Goal of the exercise →
Print, in exact form, the lines below from the one containing "mass (ideal gas)." through the one containing "The different types", and omit all others.

⟨

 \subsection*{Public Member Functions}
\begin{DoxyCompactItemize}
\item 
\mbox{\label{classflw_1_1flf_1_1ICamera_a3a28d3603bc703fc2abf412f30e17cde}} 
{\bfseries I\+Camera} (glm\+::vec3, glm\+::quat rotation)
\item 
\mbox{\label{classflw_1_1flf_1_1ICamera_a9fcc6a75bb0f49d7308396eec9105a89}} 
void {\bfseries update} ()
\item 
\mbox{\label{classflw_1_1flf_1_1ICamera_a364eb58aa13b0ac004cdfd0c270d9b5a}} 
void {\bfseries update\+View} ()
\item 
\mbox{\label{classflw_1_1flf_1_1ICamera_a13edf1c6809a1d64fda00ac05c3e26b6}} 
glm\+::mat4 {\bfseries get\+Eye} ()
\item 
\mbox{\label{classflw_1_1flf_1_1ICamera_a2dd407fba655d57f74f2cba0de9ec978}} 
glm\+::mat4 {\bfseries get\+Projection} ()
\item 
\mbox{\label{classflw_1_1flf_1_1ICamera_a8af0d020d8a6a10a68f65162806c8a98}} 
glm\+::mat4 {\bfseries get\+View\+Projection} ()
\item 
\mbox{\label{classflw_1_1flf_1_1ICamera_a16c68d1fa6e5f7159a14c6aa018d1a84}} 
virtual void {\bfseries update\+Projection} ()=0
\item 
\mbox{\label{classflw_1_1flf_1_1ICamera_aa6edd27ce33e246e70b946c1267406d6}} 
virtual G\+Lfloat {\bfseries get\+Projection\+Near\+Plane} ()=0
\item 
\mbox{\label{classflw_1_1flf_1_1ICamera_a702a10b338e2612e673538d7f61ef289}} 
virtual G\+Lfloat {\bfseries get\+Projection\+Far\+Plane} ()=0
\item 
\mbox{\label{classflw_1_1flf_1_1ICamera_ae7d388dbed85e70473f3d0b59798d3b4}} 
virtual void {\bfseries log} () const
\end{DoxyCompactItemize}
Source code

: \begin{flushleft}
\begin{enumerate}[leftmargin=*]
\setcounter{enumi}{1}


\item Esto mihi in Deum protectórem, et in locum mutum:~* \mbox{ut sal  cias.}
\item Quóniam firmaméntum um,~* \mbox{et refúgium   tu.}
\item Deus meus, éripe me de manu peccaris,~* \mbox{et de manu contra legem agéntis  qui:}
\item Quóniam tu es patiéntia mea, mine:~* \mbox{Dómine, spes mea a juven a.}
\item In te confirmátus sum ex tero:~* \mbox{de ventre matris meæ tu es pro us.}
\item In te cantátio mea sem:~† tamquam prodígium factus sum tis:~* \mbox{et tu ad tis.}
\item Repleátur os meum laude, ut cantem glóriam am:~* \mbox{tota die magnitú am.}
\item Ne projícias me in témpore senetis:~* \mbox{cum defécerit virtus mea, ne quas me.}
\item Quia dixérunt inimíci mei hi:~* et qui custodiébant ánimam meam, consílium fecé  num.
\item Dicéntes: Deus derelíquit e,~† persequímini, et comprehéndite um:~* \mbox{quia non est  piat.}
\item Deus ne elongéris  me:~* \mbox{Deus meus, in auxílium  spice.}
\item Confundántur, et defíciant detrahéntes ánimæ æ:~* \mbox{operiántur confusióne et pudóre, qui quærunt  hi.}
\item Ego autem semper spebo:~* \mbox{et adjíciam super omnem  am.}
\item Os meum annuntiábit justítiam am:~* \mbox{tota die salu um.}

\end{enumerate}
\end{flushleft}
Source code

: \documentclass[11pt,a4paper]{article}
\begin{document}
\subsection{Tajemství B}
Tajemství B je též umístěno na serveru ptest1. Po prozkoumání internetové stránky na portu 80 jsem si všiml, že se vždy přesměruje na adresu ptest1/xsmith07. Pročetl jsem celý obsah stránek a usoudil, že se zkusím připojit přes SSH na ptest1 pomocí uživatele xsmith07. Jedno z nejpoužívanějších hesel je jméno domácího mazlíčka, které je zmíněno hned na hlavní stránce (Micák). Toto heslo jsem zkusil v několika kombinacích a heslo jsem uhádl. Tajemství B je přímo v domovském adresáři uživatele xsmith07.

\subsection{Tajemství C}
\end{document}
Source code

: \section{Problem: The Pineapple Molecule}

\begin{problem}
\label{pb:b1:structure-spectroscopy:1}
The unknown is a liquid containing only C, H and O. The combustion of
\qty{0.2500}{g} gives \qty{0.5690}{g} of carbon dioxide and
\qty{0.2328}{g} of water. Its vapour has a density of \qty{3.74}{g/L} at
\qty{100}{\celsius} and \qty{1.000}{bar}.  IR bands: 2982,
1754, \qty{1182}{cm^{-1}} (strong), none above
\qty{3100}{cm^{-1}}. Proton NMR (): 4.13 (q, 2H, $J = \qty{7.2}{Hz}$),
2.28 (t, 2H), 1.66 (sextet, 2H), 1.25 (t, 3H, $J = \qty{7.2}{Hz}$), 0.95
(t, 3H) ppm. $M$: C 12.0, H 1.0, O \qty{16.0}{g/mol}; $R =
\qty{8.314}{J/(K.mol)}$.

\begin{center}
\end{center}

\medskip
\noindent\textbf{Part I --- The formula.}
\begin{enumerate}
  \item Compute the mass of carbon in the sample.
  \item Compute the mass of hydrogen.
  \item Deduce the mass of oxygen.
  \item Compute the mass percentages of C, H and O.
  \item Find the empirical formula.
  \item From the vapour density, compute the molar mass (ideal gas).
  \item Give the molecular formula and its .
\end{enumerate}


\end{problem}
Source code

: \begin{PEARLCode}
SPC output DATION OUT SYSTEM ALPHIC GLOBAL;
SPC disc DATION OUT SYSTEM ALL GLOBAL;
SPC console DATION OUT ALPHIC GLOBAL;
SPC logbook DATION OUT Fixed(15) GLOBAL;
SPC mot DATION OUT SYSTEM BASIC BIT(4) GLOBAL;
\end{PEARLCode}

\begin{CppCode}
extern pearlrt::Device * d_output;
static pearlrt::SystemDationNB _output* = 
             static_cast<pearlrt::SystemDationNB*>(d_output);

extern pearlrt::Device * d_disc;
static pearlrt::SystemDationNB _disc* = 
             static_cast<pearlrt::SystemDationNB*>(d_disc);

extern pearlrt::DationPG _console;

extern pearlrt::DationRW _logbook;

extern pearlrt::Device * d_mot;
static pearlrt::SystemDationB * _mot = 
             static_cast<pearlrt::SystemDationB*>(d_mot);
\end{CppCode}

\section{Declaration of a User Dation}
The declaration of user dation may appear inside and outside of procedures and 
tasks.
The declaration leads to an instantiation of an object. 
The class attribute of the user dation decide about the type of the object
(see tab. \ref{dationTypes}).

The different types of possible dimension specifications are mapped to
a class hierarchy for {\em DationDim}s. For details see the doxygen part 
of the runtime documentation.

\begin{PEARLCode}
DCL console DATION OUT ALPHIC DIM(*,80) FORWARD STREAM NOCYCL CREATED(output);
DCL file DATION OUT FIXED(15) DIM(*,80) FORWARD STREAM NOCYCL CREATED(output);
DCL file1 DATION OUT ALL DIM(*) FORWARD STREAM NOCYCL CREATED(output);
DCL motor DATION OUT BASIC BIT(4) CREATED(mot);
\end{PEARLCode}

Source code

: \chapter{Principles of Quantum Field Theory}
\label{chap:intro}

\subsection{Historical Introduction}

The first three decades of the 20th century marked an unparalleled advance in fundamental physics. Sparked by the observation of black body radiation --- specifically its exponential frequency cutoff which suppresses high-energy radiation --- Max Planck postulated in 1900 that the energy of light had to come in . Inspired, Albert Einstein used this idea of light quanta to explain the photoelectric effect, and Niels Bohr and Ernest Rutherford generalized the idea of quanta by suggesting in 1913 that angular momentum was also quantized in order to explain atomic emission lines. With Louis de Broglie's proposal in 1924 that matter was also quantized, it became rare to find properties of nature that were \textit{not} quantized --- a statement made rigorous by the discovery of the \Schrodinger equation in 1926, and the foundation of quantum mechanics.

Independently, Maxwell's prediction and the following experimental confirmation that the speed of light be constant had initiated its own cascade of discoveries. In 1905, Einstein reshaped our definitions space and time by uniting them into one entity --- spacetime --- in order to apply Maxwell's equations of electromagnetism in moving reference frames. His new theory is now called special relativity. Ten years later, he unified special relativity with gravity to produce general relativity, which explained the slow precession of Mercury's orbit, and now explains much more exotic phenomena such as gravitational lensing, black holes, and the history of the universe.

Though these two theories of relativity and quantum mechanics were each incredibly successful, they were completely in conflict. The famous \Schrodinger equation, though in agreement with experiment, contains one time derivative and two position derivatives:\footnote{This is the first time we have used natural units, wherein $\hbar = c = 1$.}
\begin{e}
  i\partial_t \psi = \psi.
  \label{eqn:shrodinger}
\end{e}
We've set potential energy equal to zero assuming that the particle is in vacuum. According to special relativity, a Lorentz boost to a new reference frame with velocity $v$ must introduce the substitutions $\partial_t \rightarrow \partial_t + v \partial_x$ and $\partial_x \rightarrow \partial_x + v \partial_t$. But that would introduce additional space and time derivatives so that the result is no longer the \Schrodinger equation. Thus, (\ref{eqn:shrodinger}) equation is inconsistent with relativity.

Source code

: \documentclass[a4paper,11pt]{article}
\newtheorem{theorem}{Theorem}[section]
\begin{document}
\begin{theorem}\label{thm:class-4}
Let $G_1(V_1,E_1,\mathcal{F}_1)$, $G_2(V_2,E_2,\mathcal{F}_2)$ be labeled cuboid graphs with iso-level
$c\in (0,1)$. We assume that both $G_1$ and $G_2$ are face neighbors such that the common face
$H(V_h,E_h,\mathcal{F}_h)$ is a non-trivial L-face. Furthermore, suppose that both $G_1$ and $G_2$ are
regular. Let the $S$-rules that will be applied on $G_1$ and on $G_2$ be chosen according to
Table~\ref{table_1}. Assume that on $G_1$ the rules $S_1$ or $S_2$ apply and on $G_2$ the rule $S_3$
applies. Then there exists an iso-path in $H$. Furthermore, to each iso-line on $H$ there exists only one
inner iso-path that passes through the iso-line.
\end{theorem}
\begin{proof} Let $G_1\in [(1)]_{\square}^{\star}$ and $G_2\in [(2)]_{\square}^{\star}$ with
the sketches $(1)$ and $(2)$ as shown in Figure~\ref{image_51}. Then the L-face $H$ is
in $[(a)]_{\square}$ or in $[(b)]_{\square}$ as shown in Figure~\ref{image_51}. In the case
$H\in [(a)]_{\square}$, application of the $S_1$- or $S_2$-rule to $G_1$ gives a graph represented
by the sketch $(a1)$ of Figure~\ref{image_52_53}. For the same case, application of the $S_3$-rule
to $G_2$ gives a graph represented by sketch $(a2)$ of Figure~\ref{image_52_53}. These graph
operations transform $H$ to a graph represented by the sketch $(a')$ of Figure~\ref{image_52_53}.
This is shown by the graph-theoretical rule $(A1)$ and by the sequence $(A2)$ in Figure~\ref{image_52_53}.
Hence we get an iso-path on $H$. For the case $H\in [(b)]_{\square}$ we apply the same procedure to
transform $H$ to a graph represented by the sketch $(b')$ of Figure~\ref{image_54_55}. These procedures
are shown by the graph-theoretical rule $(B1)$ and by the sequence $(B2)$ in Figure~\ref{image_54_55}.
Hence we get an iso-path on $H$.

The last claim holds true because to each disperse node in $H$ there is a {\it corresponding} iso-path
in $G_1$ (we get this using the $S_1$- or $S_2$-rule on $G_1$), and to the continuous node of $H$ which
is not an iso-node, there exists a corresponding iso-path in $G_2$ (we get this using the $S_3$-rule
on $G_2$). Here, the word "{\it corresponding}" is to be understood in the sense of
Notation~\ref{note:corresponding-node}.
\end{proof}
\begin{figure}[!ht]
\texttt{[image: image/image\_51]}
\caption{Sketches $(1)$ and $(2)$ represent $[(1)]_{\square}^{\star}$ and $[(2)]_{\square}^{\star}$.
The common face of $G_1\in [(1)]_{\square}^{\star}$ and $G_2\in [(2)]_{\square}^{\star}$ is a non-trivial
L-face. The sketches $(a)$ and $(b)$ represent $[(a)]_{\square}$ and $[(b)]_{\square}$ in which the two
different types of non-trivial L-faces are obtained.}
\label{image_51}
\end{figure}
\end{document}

⟩

Written answer →
  \item From the vapour density, compute the molar mass (ideal gas).
  \item Give the molecular formula and its .
\end{enumerate}


\end{problem}
Source code

: \begin{PEARLCode}
SPC output DATION OUT SYSTEM ALPHIC GLOBAL;
SPC disc DATION OUT SYSTEM ALL GLOBAL;
SPC console DATION OUT ALPHIC GLOBAL;
SPC logbook DATION OUT Fixed(15) GLOBAL;
SPC mot DATION OUT SYSTEM BASIC BIT(4) GLOBAL;
\end{PEARLCode}

\begin{CppCode}
extern pearlrt::Device * d_output;
static pearlrt::SystemDationNB _output* = 
             static_cast<pearlrt::SystemDationNB*>(d_output);

extern pearlrt::Device * d_disc;
static pearlrt::SystemDationNB _disc* = 
             static_cast<pearlrt::SystemDationNB*>(d_disc);

extern pearlrt::DationPG _console;

extern pearlrt::DationRW _logbook;

extern pearlrt::Device * d_mot;
static pearlrt::SystemDationB * _mot = 
             static_cast<pearlrt::SystemDationB*>(d_mot);
\end{CppCode}

\section{Declaration of a User Dation}
The declaration of user dation may appear inside and outside of procedures and 
tasks.
The declaration leads to an instantiation of an object. 
The class attribute of the user dation decide about the type of the object
(see tab. \ref{dationTypes}).

The different types of possible dimension specifications are mapped to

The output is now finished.